UPDATE :
I edited my question to focus it more on the problem.
Context
Coding to understand how loadbalancing works.
Debian 64 bits.
loadbalancer on 127.0.0.1:36001
backend on 127.0.0.1:36000
curl calling on loadbalancer (36001).
Problem
I took this code to create my socket socket code
I created a very naive loadbalancer, a server and I have a curl request to the loadbalancer.
My problem is that I don't understand how to pass the client port/ip to the backend to anwser directly to curl when splicing.
The code
curl request
curl localhost:36001 -d "salute"
loadbalancer
static int pool_of_conn[2],
pool_of_pipes[2][2];
int sentinel , efd;
struct epoll_event event;
struct epoll_event *events;
...
off64_t offset = 0;
pipe(pool_of_pipes[0]);
/* This splice works but sends the loadbalancer ip and port. How to put the client's here ? How to alter events[i].data.fd ? */
bytes = splice(events[i].data.fd, NULL, pool_of_pipes[0][1], NULL, 4096, SPLICE_F_MOVE);
if (bytes == 0)
break;
splice(pool_of_pipes[0][0], NULL, pool_of_conn[0], NULL, bytes, SPLICE_F_MOVE);
Could you help me please ?
The fundamental issue with your problem is that HTTP, goes over TCP, which is a connection oriented protocol. So, even if you could make the connection to the backend appear to come from the client IP address, the TCP connection is established between the load balancer and backend. Thus the return TCP packets use that connection also. To somehow work around this, you would need for HTTP to use a different TCP connection for the request and reply and also manipulate local IP routing to behave so that the backends reply still goes to the actual client.
If your intent is to make a HTTP load balancer, the easiest solution probably lies somehwere on the application protocol (i.e. HTTP) level. You could use HTTP redirects or something more complex, like wrapping the client request in some headers before forwarding it. Im sure existing HTTP load balancers offer plenty of examples and ideas.
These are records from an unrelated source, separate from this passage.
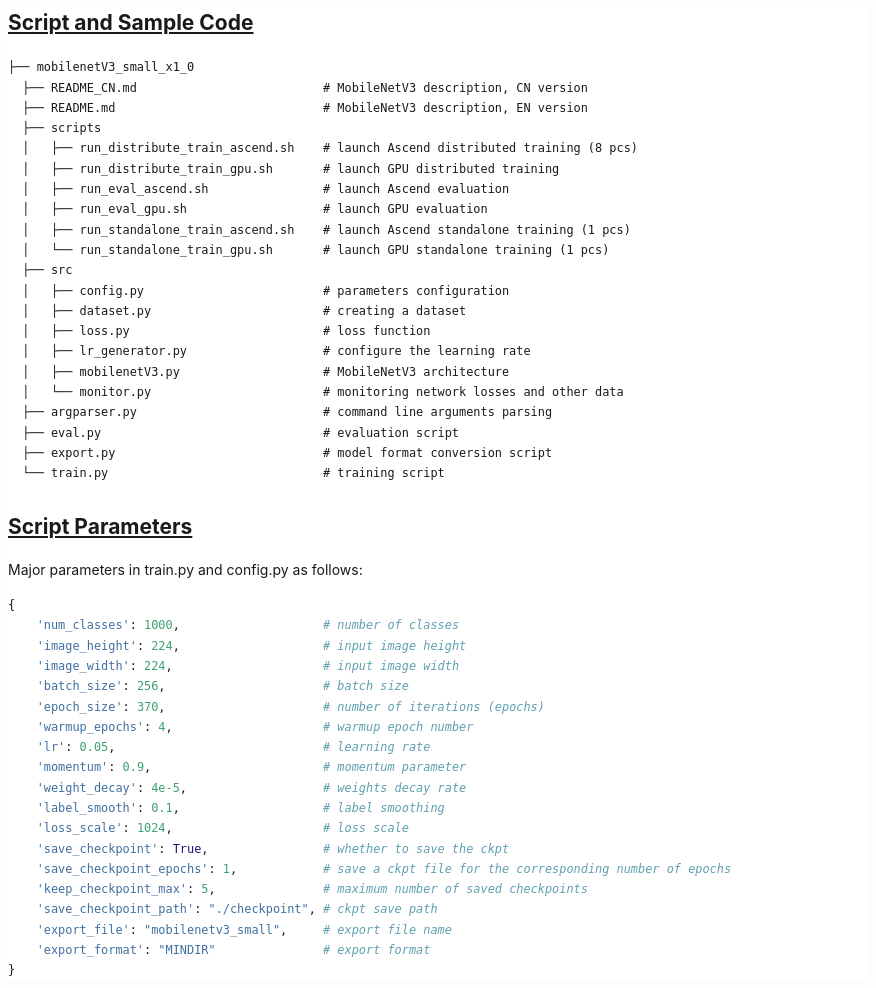 ## [Script and Sample Code](#contents)

```shell
├── mobilenetV3_small_x1_0
  ├── README_CN.md                          # MobileNetV3 description, CN version
  ├── README.md                             # MobileNetV3 description, EN version
  ├── scripts
  │   ├── run_distribute_train_ascend.sh    # launch Ascend distributed training (8 pcs)
  │   ├── run_distribute_train_gpu.sh       # launch GPU distributed training
  │   ├── run_eval_ascend.sh                # launch Ascend evaluation
  │   ├── run_eval_gpu.sh                   # launch GPU evaluation
  │   ├── run_standalone_train_ascend.sh    # launch Ascend standalone training (1 pcs)
  │   └── run_standalone_train_gpu.sh       # launch GPU standalone training (1 pcs)
  ├── src
  │   ├── config.py                         # parameters configuration
  │   ├── dataset.py                        # creating a dataset
  │   ├── loss.py                           # loss function
  │   ├── lr_generator.py                   # configure the learning rate
  │   ├── mobilenetV3.py                    # MobileNetV3 architecture
  │   └── monitor.py                        # monitoring network losses and other data
  ├── argparser.py                          # command line arguments parsing
  ├── eval.py                               # evaluation script
  ├── export.py                             # model format conversion script
  └── train.py                              # training script
```

## [Script Parameters](#contents)

Major parameters in train.py and config.py as follows:

```python
{
    'num_classes': 1000,                    # number of classes
    'image_height': 224,                    # input image height
    'image_width': 224,                     # input image width
    'batch_size': 256,                      # batch size
    'epoch_size': 370,                      # number of iterations (epochs)
    'warmup_epochs': 4,                     # warmup epoch number
    'lr': 0.05,                             # learning rate
    'momentum': 0.9,                        # momentum parameter
    'weight_decay': 4e-5,                   # weights decay rate
    'label_smooth': 0.1,                    # label smoothing
    'loss_scale': 1024,                     # loss scale
    'save_checkpoint': True,                # whether to save the ckpt
    'save_checkpoint_epochs': 1,            # save a ckpt file for the corresponding number of epochs
    'keep_checkpoint_max': 5,               # maximum number of saved checkpoints
    'save_checkpoint_path': "./checkpoint", # ckpt save path
    'export_file': "mobilenetv3_small",     # export file name
    'export_format': "MINDIR"               # export format
}
```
That said, if you want to solve this on the TCP connection level, transparently to the application protocols, it is doable, but it does require quite a bit of additional code. Also, the backends reply still goes through the load balancer. My suggestion would be to look into the IP option IP_TRANSPARENT. It would allow your load balancer to use the clients IP address as source, when connecting to the backend. (Note that the return traffic also goes through the load balancer, so your splice() comes in handy)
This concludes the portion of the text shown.